Bummer, I'm sorry. I do find that many educators have no idea what IQ scores measure nor the difference btwn levels of giftedness and how rare HG-PG is in their population. I had a similar conversation with the GT coordinator at our neighborhood school re my dd11 when we were considering other options for her late in elementary. She assured me that she had many students like her and didn't seem to understand the difference btwn 99.9th composite IQ vs. 95th percentile in one area on the CogAT: the 95th in one area on the CogAT kids had very similar scores in her estimation.

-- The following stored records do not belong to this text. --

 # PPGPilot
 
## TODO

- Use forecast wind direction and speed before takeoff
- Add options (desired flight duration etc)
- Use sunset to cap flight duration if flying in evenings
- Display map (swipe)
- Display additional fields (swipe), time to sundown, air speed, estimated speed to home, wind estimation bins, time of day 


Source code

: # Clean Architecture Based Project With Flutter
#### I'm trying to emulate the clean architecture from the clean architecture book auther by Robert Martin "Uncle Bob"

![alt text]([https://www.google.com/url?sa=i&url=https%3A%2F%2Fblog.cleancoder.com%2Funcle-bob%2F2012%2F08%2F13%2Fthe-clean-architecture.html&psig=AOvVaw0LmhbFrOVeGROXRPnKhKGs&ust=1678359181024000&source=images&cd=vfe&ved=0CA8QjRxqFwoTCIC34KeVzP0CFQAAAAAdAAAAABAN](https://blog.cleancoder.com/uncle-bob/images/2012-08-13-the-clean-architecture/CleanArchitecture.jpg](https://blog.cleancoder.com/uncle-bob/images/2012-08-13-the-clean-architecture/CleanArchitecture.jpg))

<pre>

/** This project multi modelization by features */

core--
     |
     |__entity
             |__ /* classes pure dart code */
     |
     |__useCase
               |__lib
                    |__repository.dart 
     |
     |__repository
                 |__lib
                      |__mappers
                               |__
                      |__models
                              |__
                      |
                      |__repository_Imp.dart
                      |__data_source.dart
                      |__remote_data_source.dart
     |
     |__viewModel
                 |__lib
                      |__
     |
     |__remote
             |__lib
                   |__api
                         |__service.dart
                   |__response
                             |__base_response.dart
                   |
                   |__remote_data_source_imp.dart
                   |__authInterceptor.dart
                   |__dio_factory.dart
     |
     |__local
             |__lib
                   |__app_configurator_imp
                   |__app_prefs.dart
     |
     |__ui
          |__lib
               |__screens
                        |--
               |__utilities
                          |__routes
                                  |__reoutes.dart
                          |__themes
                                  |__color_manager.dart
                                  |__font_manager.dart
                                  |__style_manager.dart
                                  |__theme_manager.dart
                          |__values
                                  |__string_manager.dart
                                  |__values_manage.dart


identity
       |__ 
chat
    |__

The other thing we found was that, at least at our neighborhood school, there is a lot of retesting on group ability tests going on and a lot of prep for these tests. B/c the scores on these group tests change a lot when prepping occurs and b/c they also tend to jump around when kids are retested until they hit that magic 95th number, educators often feel that IQ tests, like the group tests, aren't measuring something innately different so much as the kid having been worked with like your principal seemed to infer.

Ultimately, we've found that with HG+ kid(s), it sometimes isn't a straight road. You may start somewhere and have to change schools later or something else. I try to follow the advice my dd13's GT teacher gave me when we were looking @ her skipping 5th grade: do what's best for her right now. Right then, the grade skip was the right thing and, fortunately, it has turned out to be good long-term as well.

Right now, if the best you're going to get is the classroom teacher differentiating, then you'll have to work with her to find ways to make the differentiation good enough. Later it might be something else. Later the principal might change, the GT program might change, you may wind up working directly with the district GT coordinator for accommodations, who knows.

I hope that this year goes well, though! Good luck.